Donc, bien sûr, c'est sujet, mais dans la mesure où on cherchait une comparabilité où il n'y avait pas de définition, nous ne l'avons pas fait. Et je vous dis que cadrer et définir un mouvement, c'est en lui-même un objet de critique. Et à ce moment-là, on nous aurait critiqué parce qu'on en avait mis une définition qui aurait forcément été critiquable. Alexandre Desé. Je pense qu'il est important de souligner le fait qu'encore une fois, les instituts rencontrent plusieurs difficultés importantes, vraiment majeures dans l'appréhension sondagière de ce type de population.
Mais je pense également qu'il est extrêmement important de faire le travail qu'on fait là, le travail de déconstruction, des modalités de production des résultats. C'est ce qu'il n'est jamais fait. Les résultats partent immédiatement dans un flux médiatique impossible qu'on ne peut pas arrêter. Pour revenir sur ces deux questions, 38% déclarent approuver tout ou partie des positions. Mais là, on pourrait dire une première chose, c'est que tout ou partie, ce n'est pas la même chose. Ceux qui ont répondu vous approuvez la plupart des positions, vous approuvez seulement quelques-unes des positions, ce ne sont pas les mêmes réponses.

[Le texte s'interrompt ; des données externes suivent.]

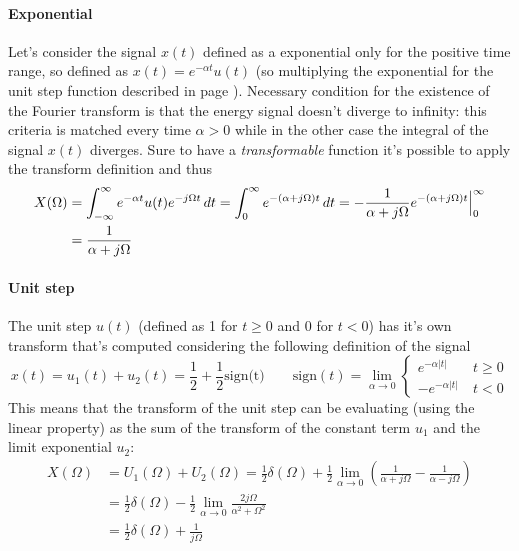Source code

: 	\paragraph{Exponential} Let's consider the signal $x(t)$ defined as a exponential only for the positive time range, so defined as $x(t) = e^{-\alpha t} u(t)$ (so multiplying the exponential for the unit step function described in page \pageref{eq:intro:unitstep}). Necessary condition for the existence of the Fourier transform is that the energy signal doesn't diverge to infinity: this criteria is matched every time $\alpha > 0$ while in the other case the integral of the signal $x(t)$ diverges. Sure to have a \textit{transformable} function it's possible to apply the transform definition and thus
	\begin{align*}
		X(\Omega) & = \int_{-\infty}^\infty e^{-\alpha t} u(t) e^{-j\Omega t}\, dt = \int_0 ^\infty e^{-(\alpha + j\Omega) t} \, dt = - \frac{1}{\alpha + j\Omega} e^{-(\alpha + j\Omega) t} \Big|_0^\infty \\
		& = \frac{1}{\alpha + j\Omega}
	\end{align*}
		
	\paragraph{Unit step} The unit step $u(t)$ (defined as 1 for $t\geq0$ and 0 for $t<0$) has it's own transform that's computed considering the following definition of the signal
	\[ x(t) = u_1(t) + u_2(t) = \frac 1 2 + \frac 1 2 \textrm{sign(t)} \qquad \textrm{sign}(t) = \lim_{\alpha\rightarrow 0}\begin{cases}
		e^{-\alpha|t|} \quad & t \geq 0 \\
		-e^{-\alpha |t|} & t < 0
	\end{cases}\]
	This means that the transform of the unit step can be evaluating (using the linear property) as the sum of the transform of the constant term $u_1$ and the limit exponential $u_2$:
	\begin{align*}
		X(\Omega) & = U_1(\Omega) + U_2(\Omega) = \frac 1 2 \delta(\Omega) + \frac 1 2 \lim_{\alpha\rightarrow 0} \left( \frac{1}{\alpha + j\Omega} - \frac{1}{\alpha - j\Omega} \right)  \\
		& = \frac 1 2 \delta(\Omega) - \frac 1 2 \lim_{\alpha\rightarrow 0}\frac{2j\Omega}{\alpha^2	 + \Omega^2} \\ 
		&= \frac 1 2 \delta(\Omega) + \frac{1}{j\Omega}
	\end{align*}
	
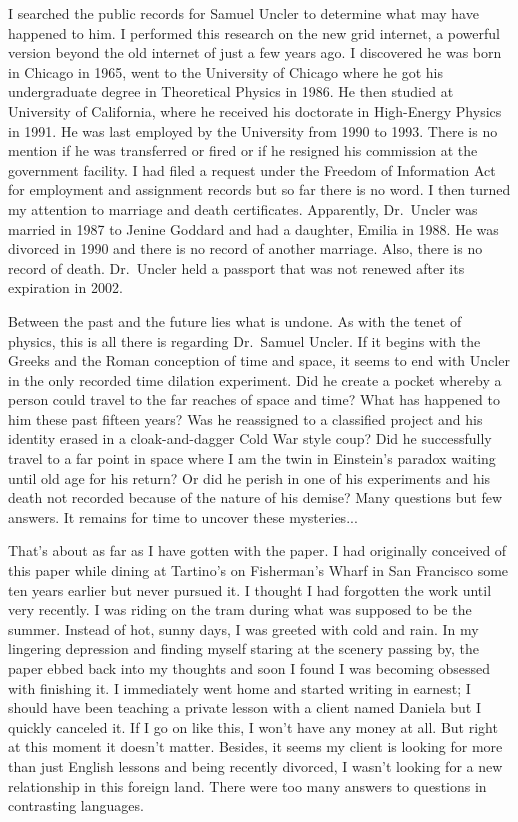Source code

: \documentclass[
]{article}
\begin{document}
I searched the public records for Samuel Uncler to determine what may
have happened to him. I performed this research on the new grid
internet, a powerful version beyond the old internet of just a few years
ago. I discovered he was born in Chicago in 1965, went to the University
of Chicago where he got his undergraduate degree in Theoretical Physics
in 1986. He then studied at University of California, where he received
his doctorate in High-Energy Physics in 1991. He was last employed by
the University from 1990 to 1993. There is no mention if he was
transferred or fired or if he resigned his commission at the government
facility. I had filed a request under the Freedom of Information Act for
employment and assignment records but so far there is no word. I then
turned my attention to marriage and death certificates. Apparently,
Dr.~Uncler was married in 1987 to Jenine Goddard and had a daughter,
Emilia in 1988. He was divorced in 1990 and there is no record of
another marriage. Also, there is no record of death. Dr.~Uncler held a
passport that was not renewed after its expiration in 2002.

Between the past and the future lies what is undone. As with the tenet
of physics, this is all there is regarding Dr.~Samuel Uncler. If it
begins with the Greeks and the Roman conception of time and space, it
seems to end with Uncler in the only recorded time dilation experiment.
Did he create a pocket whereby a person could travel to the far reaches
of space and time? What has happened to him these past fifteen years?
Was he reassigned to a classified project and his identity erased in a
cloak-and-dagger Cold War style coup? Did he successfully travel to a
far point in space where I am the twin in Einstein's paradox waiting
until old age for his return? Or did he perish in one of his experiments
and his death not recorded because of the nature of his demise? Many
questions but few answers. It remains for time to uncover these
mysteries...

That's about as far as I have gotten with the paper. I had originally
conceived of this paper while dining at Tartino's on Fisherman's Wharf
in San Francisco some ten years earlier but never pursued it. I thought
I had forgotten the work until very recently. I was riding on the tram
during what was supposed to be the summer. Instead of hot, sunny days, I
was greeted with cold and rain. In my lingering depression and finding
myself staring at the scenery passing by, the paper ebbed back into my
thoughts and soon I found I was becoming obsessed with finishing it. I
immediately went home and started writing in earnest; I should have been
teaching a private lesson with a client named Daniela but I quickly
canceled it. If I go on like this, I won't have any money at all. But
right at this moment it doesn't matter. Besides, it seems my client is
looking for more than just English lessons and being recently divorced,
I wasn't looking for a new relationship in this foreign land. There were
too many answers to questions in contrasting languages.
\end{document}
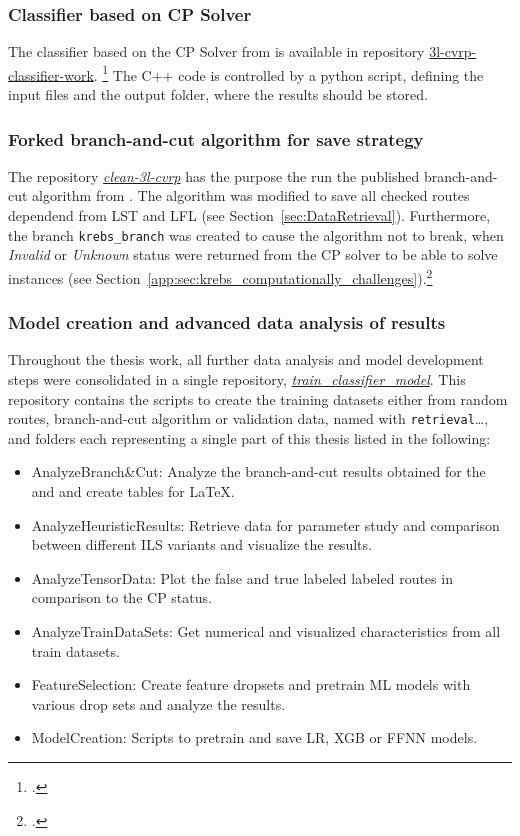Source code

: \subsubsection{Classifier based on CP Solver}
The classifier based on the \gls{CP} Solver from \cite{tamke_repository_2024} is available in
repository \href{https://github.com/MxHbm/3l-cvrp-classifier-work}{3l-cvrp-classifier-work}. \footcite{tamke_repository_2024}
The C++ code is controlled by a python script, defining the input files and the output folder, where the results should be stored.

\subsubsection{Forked branch-and-cut algorithm for save strategy}
The  repository \href{https://github.com/MxHbm/clean-3l-cvrp}{\textit{clean-3l-cvrp}} has the purpose the run the published branch-and-cut algorithm from \cite{tamke_branch-and-cut_2024}. The algorithm
was modified to save all checked routes dependend from \gls{LST} and \gls{LFL} (see Section~\ref{sec:DataRetrieval}). Furthermore,
the branch \texttt{krebs\_branch} was created to cause the algorithm not to break, when \textit{Invalid} or \textit{Unknown}
status were returned from the \gls{CP} solver to be able to solve \krebsADataSetText instances (see Section~\ref{app:sec:krebs_computationally_challenges}).\footcite[cf.][]{tamke_branch-and-cut_2024}

\subsubsection{Model creation and advanced data analysis of results}

Throughout the thesis work, all further data analysis and model development steps were consolidated in a single repository,
\href{https://github.com/MxHbm/train_classifier_model}{\textit{train\_classifier\_model}}. This repository contains the scripts to
create the training datasets either from random routes, branch-and-cut algorithm or validation data, named with \texttt{retrieval}\dots,
and folders each representing a single part of this thesis listed in the following:
\begin{itemize}
	\item AnalyzeBranch\&Cut: Analyze the branch-and-cut results obtained for the \gendreauDataSetText and \krebsADataSetText and create tables for \LaTeX.
	\item AnalyzeHeuristicResults: Retrieve data for parameter study and comparison between different \gls{ILS} variants and visualize the results.
	\item AnalyzeTensorData: Plot the false and true labeled labeled routes in comparison to the \gls{CP} status.
	\item AnalyzeTrainDataSets: Get numerical and visualized characteristics from all train datasets.
	\item FeatureSelection: Create feature dropsets and pretrain \gls{ML} models with various drop sets and analyze the results.
	\item ModelCreation: Scripts to pretrain and save \gls{LR}, \gls{XGB} or \gls{FFNN} models.
\end{itemize}

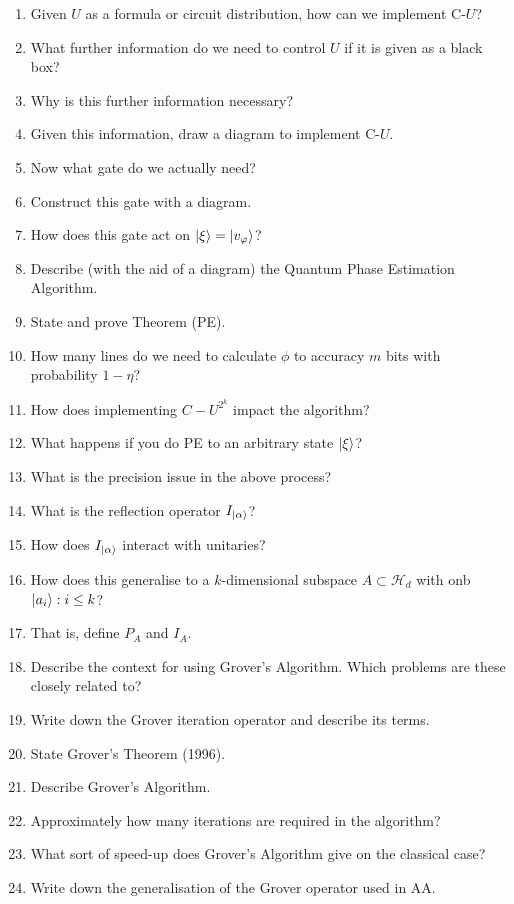 \documentclass[]{article}
\begin{document}
\begin{enumerate}
    \item Given $U$ as a formula or circuit distribution, how can we implement C-$U$?
    \item What further information do we need to control $U$ if it is given as a black box?
    \item Why is this further information necessary?
    \item Given this information, draw a diagram to implement C-$U$.
    \item Now what gate do we actually need?
    \item Construct this gate with a diagram.
    \item How does this gate act on $\lvert\xi\rangle = \lvert v_\varphi\rangle$?
    \item Describe (with the aid of a diagram) the Quantum Phase Estimation Algorithm.
    \item State and prove Theorem (PE).
    \item How many lines do we need to calculate $\phi$ to accuracy $m$ bits with probability $1-\eta$?
    \item How does implementing $C-U^{2^k}$ impact the algorithm?
    \item What happens if you do PE to an arbitrary state $\lvert\xi\rangle$?
    \item What is the precision issue in the above process?
    \item What is the reflection operator $I_{\lvert\alpha\rangle}$?
    \item How does $I_{\lvert\alpha\rangle}$ interact with unitaries?
    \item How does this generalise to a $k$-dimensional subspace $A\subset \mathcal{H}_d$ with onb $\lvert a_i\rangle:i\le k$?
    \item That is, define $P_A$ and $I_A$.
    \item Describe the context for using Grover's Algorithm. Which problems are these closely related to?
    \item Write down the Grover iteration operator and describe its terms.
    \item State Grover's Theorem (1996).
    \item Describe Grover's Algorithm.
    \item Approximately how many iterations are required in the algorithm?
    \item What sort of speed-up does Grover's Algorithm give on the classical case?
    \item Write down the generalisation of the Grover operator used in AA.

\end{enumerate}
\end{document}
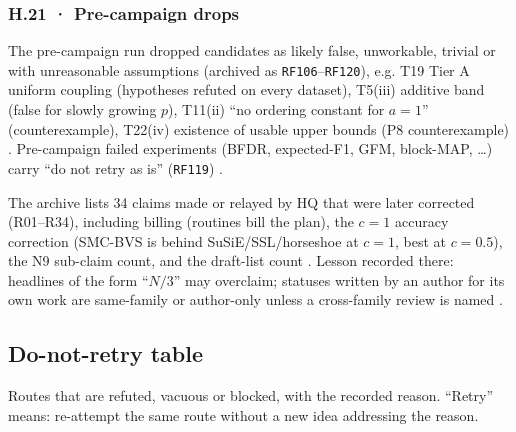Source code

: \subsubsection*{H.21 · Pre-campaign drops}
The pre-campaign run dropped candidates as likely false, unworkable, trivial or with unreasonable assumptions (archived as \texttt{RF106}--\texttt{RF120}), e.g. T19 Tier A uniform coupling (hypotheses refuted on every dataset), T5(iii) additive band (false for slowly growing $p$), T11(ii) ``no ordering constant for $a=1$'' (counterexample), T22(iv) existence of usable upper bounds (P8 counterexample) . Pre-campaign failed experiments (BFDR, expected-F1, GFM, block-MAP, \dots) carry ``do not retry as is'' (\texttt{RF119}) .

\begin{agentnote}
The archive lists 34 claims made or relayed by HQ that were later corrected (R01--R34), including billing (routines bill the plan), the $c=1$ accuracy correction (SMC-BVS is behind SuSiE/SSL/horseshoe at $c=1$, best at $c=0.5$), the N9 sub-claim count, and the draft-list count . Lesson recorded there: headlines of the form ``$N/3$'' may overclaim; statuses written by an author for its own work are same-family or author-only unless a cross-family review is named .
\end{agentnote}

\subsection{Do-not-retry table}\label{sec:history:dead}

Routes that are refuted, vacuous or blocked, with the recorded reason. ``Retry'' means: re-attempt the same route without a new idea addressing the reason.

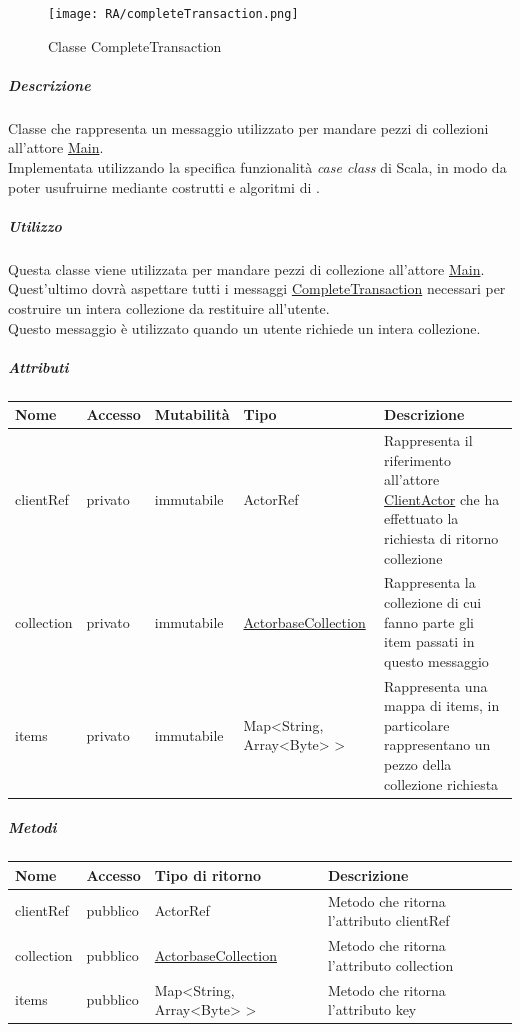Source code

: \documentclass{scalatekids-article}
\begin{document}
\begin{figure}[H]
  \begin{center}
    \texttt{[image: RA/completeTransaction.png]}
    \caption{Classe CompleteTransaction}
  \end{center}
\end{figure}

\subparagraph{Descrizione}
Classe che rappresenta un messaggio utilizzato per mandare pezzi di collezioni
all'attore \hyperref[sec:actorbase::actorsystem::actors::main::Main]{Main}.\\Implementata utilizzando la specifica funzionalità \textit{case class} di Scala,
in modo da poter usufruirne mediante costrutti e algoritmi di
.

\subparagraph{Utilizzo}
Questa classe viene utilizzata per mandare pezzi di collezione all'attore
\hyperref[sec:actorbase::actorsystem::actors::main::Main]{Main}.\\Quest'ultimo
dovrà aspettare tutti i messaggi
\hyperref[sec:actorbase::actorsystem::messages::mainmessages::CompleteTransaction]{CompleteTransaction}
necessari per costruire un intera collezione da restituire all'utente.\\Questo
messaggio è utilizzato quando un utente richiede un intera collezione.

\subparagraph{Attributi}
\begin{tabular}{| p{2cm} | p{1.5cm} | p{2cm} | p{3cm} | p{8.5cm} |}
  \hline
  Nome & Accesso & Mutabilità & Tipo & Descrizione\\
  \hline
  clientRef & privato & immutabile & ActorRef & Rappresenta il riferimento all'attore \hyperref[sec:actorbase::actorsystem::actors::clientactor::ClientActor]{ClientActor} che ha effettuato la richiesta di ritorno collezione\\
  \hline
  collection & privato & immutabile & \hyperref[sec:actorbase::actorsystem::utils::ActorbaseCollection]{ActorbaseCollection} & Rappresenta la collezione di cui fanno parte gli item passati in questo messaggio\\
  \hline
  items & privato & immutabile & Map<String, Array<Byte> > & Rappresenta una mappa di items, in particolare rappresentano un pezzo della collezione richiesta\\
  \hline
\end{tabular}

\subparagraph{Metodi}
\begin{tabular}{| l | l | l | l |}
  \hline
  Nome & Accesso & Tipo di ritorno & Descrizione\\
  \hline
  clientRef & pubblico & ActorRef & Metodo che ritorna l'attributo clientRef\\
  \hline
  collection & pubblico & \hyperref[sec:actorbase::actorsystem::utils::ActorbaseCollection]{ActorbaseCollection} & Metodo che ritorna l'attributo collection\\
  \hline
  items & pubblico & Map<String, Array<Byte> > & Metodo che ritorna l'attributo key\\
  \hline
\end{tabular}
\end{document}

si la fonction d'un institut de sondage c'est d'accorder de l'importance à la parole des répondants, là, on se dit qu'il y a un problème. Ensuite, la question qui a été soulevée par un certain nombre de mes collègues, vous-même, quelle est votre opinion sur les islamistes ? L'islamiste, ici, le terme est extrêmement vague. On peut imaginer qu'il y a autant... Leur position. Oui, votre opinion sur les positions des islamistes, c'est ça ? Oui, ça ne change pas grand-chose au problème. Qu'est-ce qu'on doit entendre par islamisme ou par islamiste ? Et on peut imaginer qu'il y a autant de conceptions possibles de ce que c'est que l'islamisme que des répondants.
Pareil, de quelle position on parle ? Parce que ça, c'est un résultat qui est extrêmement important dans votre étude. En fait, on se rend compte qu'on pose la question mais que les gens problèmes de méconnaissance des phénomènes sociopolitiques, économiques sur lesquels on a interrogé les gens, c'est un problème structurel, récurrent en fait des enquêtes sondagères. Je vous donne deux résultats qui sont tirés de cette enquête. 36% des musulmans interrogés ne connaissent pas le wahhabisme. 42% ne connaissent pas le tablic.
Et moi, j'ai une étudiante, j'ai fait cours la semaine dernière sur ce sondage, je voudrais remercier l'IFOP parce qu'il alimente mes cours maintenant, j'ai fait cours sur ce sondage la semaine dernière, j'ai deux étudiantes qui portent le voile dans mes encives, dont une qui est venue me voir à l'intercours pour me dire mais monsieur, je ne sais pas ce que c'est les frères musulmans. Elle est en deuxième année de sciences politiques dans une formation d'excellence. Donc, il y a en quelque sorte une... C'est en l'occurrence, pardonnez-moi, il est possible dans le sondage de le dire, ne connaît pas 9%.
Il est possible donc de cocher la case et de concéder qu'on ne connaît pas les frères musulmans. Oui, mais ça nous renvoie à ce qu'on disait tout à l'heure, c'est-à-dire que quitte à répondre quelque chose, les gens préfèrent quand même répondre quelque chose que ne rien répond. François Croce. Vous citiez Vincent Tibère qui est une référence... Tibérie. Tibérie, qui est une référence en matière... Vincent, qui est une personne qu'on estime beaucoup à l'IFOP, dirige un baromètre sur le racisme pour la CNDH qui est un baromètre de référence.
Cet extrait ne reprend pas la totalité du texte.